# I'm watching him deliberately get stuck:)



## Katy (Apr 10, 2012)

My newbie just went under his lawn chair and got stuck. So I go in and lift the chair and let him out. I reposition the chair to discourage him going under. And I watch the sneak go right back under. He is able to squiggle out by himself this time before I have to go in. Comes to the side and wriggles at me. Then goes right back under. Now he's looking at me from underneath.

Sneaky spirited little booger.


----------



## Laki (Aug 24, 2011)

Maybe position it so it's tipped over and then he can explore it without getting stuck?


----------



## Katy (Apr 10, 2012)

Yeah, i've got it now so it's tipped up and he can use it as a bridge He's a beautiful crowtail and I don't want him to snag his fins, or worse, get stuck and drown.

He really noses into every crevice, more so than my other bettas.
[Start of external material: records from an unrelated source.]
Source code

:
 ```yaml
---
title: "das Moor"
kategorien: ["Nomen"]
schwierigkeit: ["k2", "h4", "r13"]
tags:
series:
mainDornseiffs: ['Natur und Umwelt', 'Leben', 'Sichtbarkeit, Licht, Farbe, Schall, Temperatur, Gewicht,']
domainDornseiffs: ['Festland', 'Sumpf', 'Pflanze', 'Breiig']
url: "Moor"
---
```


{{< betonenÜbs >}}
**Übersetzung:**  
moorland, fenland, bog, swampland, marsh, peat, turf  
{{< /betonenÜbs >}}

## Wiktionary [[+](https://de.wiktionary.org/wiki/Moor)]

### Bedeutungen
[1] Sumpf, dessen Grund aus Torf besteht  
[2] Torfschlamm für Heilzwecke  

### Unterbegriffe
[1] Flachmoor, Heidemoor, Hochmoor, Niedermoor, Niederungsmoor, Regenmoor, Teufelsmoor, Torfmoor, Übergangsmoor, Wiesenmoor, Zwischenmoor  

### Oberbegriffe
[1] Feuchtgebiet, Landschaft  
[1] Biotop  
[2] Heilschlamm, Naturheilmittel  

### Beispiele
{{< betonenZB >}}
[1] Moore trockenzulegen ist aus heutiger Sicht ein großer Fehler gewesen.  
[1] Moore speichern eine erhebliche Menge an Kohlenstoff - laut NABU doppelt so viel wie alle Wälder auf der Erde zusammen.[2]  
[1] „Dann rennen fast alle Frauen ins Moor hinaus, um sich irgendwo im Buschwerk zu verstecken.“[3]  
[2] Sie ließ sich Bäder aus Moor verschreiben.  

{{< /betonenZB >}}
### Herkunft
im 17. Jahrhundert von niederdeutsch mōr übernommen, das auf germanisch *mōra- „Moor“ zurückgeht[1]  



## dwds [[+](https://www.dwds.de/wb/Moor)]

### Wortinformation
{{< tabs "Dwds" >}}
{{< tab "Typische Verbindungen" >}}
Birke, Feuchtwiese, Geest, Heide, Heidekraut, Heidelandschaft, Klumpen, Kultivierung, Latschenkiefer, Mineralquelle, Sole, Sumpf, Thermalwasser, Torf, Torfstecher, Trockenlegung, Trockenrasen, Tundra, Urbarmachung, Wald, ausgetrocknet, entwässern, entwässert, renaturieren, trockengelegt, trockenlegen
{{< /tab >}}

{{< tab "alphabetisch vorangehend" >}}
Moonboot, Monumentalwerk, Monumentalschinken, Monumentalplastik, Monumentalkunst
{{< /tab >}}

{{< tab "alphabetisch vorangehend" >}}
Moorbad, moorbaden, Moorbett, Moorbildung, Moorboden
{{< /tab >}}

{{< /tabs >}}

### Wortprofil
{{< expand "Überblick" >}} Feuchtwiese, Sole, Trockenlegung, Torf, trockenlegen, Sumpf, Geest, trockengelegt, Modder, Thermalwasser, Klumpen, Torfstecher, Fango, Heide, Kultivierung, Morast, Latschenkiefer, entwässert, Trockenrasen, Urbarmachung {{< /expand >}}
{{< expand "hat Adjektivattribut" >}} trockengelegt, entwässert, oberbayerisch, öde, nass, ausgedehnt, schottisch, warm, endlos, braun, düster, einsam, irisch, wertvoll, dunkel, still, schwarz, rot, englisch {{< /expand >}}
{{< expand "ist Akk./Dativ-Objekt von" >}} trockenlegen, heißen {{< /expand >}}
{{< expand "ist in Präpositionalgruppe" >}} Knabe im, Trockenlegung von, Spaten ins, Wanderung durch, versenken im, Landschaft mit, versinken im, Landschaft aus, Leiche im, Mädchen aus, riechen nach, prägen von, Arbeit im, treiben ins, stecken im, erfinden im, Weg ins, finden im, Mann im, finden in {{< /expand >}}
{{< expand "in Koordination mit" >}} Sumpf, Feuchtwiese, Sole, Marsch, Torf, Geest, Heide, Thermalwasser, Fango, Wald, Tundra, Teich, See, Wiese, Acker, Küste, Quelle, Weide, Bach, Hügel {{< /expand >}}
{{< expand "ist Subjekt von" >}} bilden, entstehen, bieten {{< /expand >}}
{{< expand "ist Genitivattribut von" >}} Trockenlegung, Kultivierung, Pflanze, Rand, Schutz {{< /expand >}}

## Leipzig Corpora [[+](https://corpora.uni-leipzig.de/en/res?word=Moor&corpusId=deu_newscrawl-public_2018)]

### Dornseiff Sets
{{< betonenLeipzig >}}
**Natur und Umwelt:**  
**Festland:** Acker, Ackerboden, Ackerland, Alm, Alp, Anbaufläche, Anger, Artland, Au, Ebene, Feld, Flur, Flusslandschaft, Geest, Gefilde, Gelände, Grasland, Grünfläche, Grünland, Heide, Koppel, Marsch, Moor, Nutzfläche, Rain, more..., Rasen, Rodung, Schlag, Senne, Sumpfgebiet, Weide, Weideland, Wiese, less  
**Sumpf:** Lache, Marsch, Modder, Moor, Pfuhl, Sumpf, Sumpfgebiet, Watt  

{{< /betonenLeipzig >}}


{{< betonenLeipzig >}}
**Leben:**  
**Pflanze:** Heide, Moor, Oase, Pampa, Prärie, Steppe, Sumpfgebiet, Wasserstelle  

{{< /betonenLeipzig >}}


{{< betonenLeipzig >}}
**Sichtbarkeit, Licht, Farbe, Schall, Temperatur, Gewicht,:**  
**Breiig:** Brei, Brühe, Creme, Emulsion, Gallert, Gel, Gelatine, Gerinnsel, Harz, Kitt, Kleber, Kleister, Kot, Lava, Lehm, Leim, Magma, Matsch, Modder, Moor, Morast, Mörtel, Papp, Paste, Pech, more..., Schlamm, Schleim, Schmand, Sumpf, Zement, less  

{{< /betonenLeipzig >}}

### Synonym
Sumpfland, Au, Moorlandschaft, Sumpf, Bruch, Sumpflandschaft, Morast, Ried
I'm going to really have to 'de-crevice' his side of the tank.


----------



## Chrexis (Apr 9, 2012)

Sounds to me like he enjoys being a pain-in-the-but to you just for the attention


----------



## Katy (Apr 10, 2012)

He definitely knows how to keep my attention LOL! In his puny petstore cup he zipped in circles faster than I've seen any betta do. So I had to have him.


----------



## Laki (Aug 24, 2011)

Spunky lil things, aren't they! Ludendorff plain exhausted himself last night by burrowing under the heater to avoid capture. Honestly... That boy.


----------



## Katy (Apr 10, 2012)

Awww! Love the name Lundendorff.


----------



## Sivan (Aug 30, 2010)

Maybe he's secretly trying to suggest that he wants a new cave!


----------



## Katy (Apr 10, 2012)

LOL he's got 2 caves already One is a castle with lots of hidey spots. I think he's showing off for his female neighbor. Her armchair and his are near each other at the divider and they sit on the arm rests and flirt with each other.

But you're right, they can never have too many hiding spots


----------



## Lordsameth (Jan 19, 2011)

I had a betta I nicknamed "Wiggles" because he loved squeezing into small spaces. To the point of danger to his life. He once vanished from my tank for a couple of days, I moved everything around, pulled out the plants, and he just wasn't in there! Fish don't just vanish from their tanks, so as I pulled out his cave in puzzlement I discovered he had somehow wiggled his way into the hollowness of the ornament and was INSIDE of it, trapped. When I put it back in, I buried the bottom of it in the gravel flat against the bottom. Again he vanished, but I found a spot he had dug out so he could get back in! I bought him a new cave ornament, with no hollow interior areas he could get stuck in. After that he began actually pulling the rocks out from under ornaments so he could squeeze under them...He was harder to find than ghost shrimp and he was bright blue!

I'd suggest getting him some small ornaments he can chill in, some fish just like small spaces!


----------



## Katy (Apr 10, 2012)

LOL thanks for the advice Lordsameth!


----------



## Pogthefish (Mar 24, 2012)

Pog hates caves, but he is a MASTER at hiding, i will exhaust EVERY place in the tank, frantic, and all of a sudden he appears out of nowhere like what sarah? why are you moving my stuff?


----------



## Laki (Aug 24, 2011)

haha! Bowser to! I was playing my DS and looked up at his tank, couldn't see him. I searched around (and he's only got a medium planted 2.5g) he slithers out of the statue all stealthy like and hasn't left since!


----------



## Pogthefish (Mar 24, 2012)

lol but pog can get himself in positions where you CANNOT see him like behind the filter, but i will look there and no pog then out he pops from behind the filter, he makes my think of fang from the maximum ride series  if he stops moving long enigh he becomes invisible!


----------



## Wolfboy51 (Oct 12, 2011)

My female Ruby, would digg her way under the divider to my males side D: he nipped her fins but she kept on going through. I had to put fishjng wire through the holes.
And my male Lazuli hidea in his broken jug away from the light making him unable to see lol.


----------